▸ Task statement: Pictures do not belong in the copy; restate the records below word for word.
┌─ Data for review
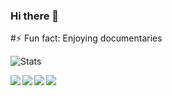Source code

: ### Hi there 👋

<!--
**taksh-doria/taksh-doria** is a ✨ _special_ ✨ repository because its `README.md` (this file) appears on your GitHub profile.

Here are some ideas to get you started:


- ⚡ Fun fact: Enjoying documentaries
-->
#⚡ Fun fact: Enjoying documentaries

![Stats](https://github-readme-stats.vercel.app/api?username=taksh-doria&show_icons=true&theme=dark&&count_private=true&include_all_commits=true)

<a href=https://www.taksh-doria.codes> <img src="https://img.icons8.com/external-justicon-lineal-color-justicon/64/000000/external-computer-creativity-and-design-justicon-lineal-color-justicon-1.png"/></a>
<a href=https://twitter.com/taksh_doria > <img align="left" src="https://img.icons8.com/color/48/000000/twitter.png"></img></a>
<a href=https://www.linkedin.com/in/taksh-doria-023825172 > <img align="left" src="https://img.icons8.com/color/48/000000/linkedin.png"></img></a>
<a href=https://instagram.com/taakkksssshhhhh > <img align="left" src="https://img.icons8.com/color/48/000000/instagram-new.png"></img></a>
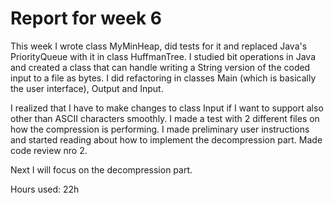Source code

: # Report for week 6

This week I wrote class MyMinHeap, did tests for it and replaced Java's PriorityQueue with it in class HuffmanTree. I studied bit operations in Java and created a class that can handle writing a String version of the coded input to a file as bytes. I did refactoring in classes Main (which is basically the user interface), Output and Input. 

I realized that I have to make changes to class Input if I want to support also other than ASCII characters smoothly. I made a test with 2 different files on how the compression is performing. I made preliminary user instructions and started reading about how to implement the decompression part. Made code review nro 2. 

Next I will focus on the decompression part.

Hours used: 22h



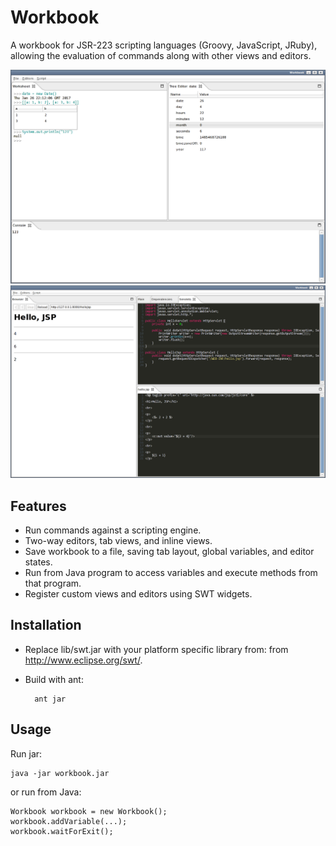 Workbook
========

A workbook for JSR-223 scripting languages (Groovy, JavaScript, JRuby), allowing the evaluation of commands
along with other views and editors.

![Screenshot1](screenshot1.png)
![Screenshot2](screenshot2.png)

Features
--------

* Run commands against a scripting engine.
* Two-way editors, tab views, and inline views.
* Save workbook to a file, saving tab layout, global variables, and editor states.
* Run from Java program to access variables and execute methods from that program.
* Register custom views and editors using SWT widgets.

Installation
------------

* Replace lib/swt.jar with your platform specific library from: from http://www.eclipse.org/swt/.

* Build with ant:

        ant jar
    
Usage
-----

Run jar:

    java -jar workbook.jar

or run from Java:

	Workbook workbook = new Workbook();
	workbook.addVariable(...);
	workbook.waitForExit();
└─
▸ Response to the task:
Source code

: ### Hi there 👋

<!--
**taksh-doria/taksh-doria** is a ✨ _special_ ✨ repository because its `README.md` (this file) appears on your GitHub profile.

Here are some ideas to get you started:


- ⚡ Fun fact: Enjoying documentaries
-->
#⚡ Fun fact: Enjoying documentaries

![Stats](https://github-readme-stats.vercel.app/api?username=taksh-doria&show_icons=true&theme=dark&&count_private=true&include_all_commits=true)

<a href=https://www.taksh-doria.codes> <img src="https://img.icons8.com/external-justicon-lineal-color-justicon/64/000000/external-computer-creativity-and-design-justicon-lineal-color-justicon-1.png"/></a>
<a href=https://twitter.com/taksh_doria > <img align="left" src="https://img.icons8.com/color/48/000000/twitter.png"></img></a>
<a href=https://www.linkedin.com/in/taksh-doria-023825172 > <img align="left" src="https://img.icons8.com/color/48/000000/linkedin.png"></img></a>
<a href=https://instagram.com/taakkksssshhhhh > <img align="left" src="https://img.icons8.com/color/48/000000/instagram-new.png"></img></a>
Source code

: # Report for week 6

This week I wrote class MyMinHeap, did tests for it and replaced Java's PriorityQueue with it in class HuffmanTree. I studied bit operations in Java and created a class that can handle writing a String version of the coded input to a file as bytes. I did refactoring in classes Main (which is basically the user interface), Output and Input. 

I realized that I have to make changes to class Input if I want to support also other than ASCII characters smoothly. I made a test with 2 different files on how the compression is performing. I made preliminary user instructions and started reading about how to implement the decompression part. Made code review nro 2. 

Next I will focus on the decompression part.

Hours used: 22h



 Workbook
========

A workbook for JSR-223 scripting languages (Groovy, JavaScript, JRuby), allowing the evaluation of commands
along with other views and editors.

![Screenshot1](screenshot1.png)
![Screenshot2](screenshot2.png)

Features
--------

* Run commands against a scripting engine.
* Two-way editors, tab views, and inline views.
* Save workbook to a file, saving tab layout, global variables, and editor states.
* Run from Java program to access variables and execute methods from that program.
* Register custom views and editors using SWT widgets.

Installation
------------

* Replace lib/swt.jar with your platform specific library from: from http://www.eclipse.org/swt/.

* Build with ant:

        ant jar
    
Usage
-----

Run jar:

    java -jar workbook.jar

or run from Java:

	Workbook workbook = new Workbook();
	workbook.addVariable(...);
	workbook.waitForExit();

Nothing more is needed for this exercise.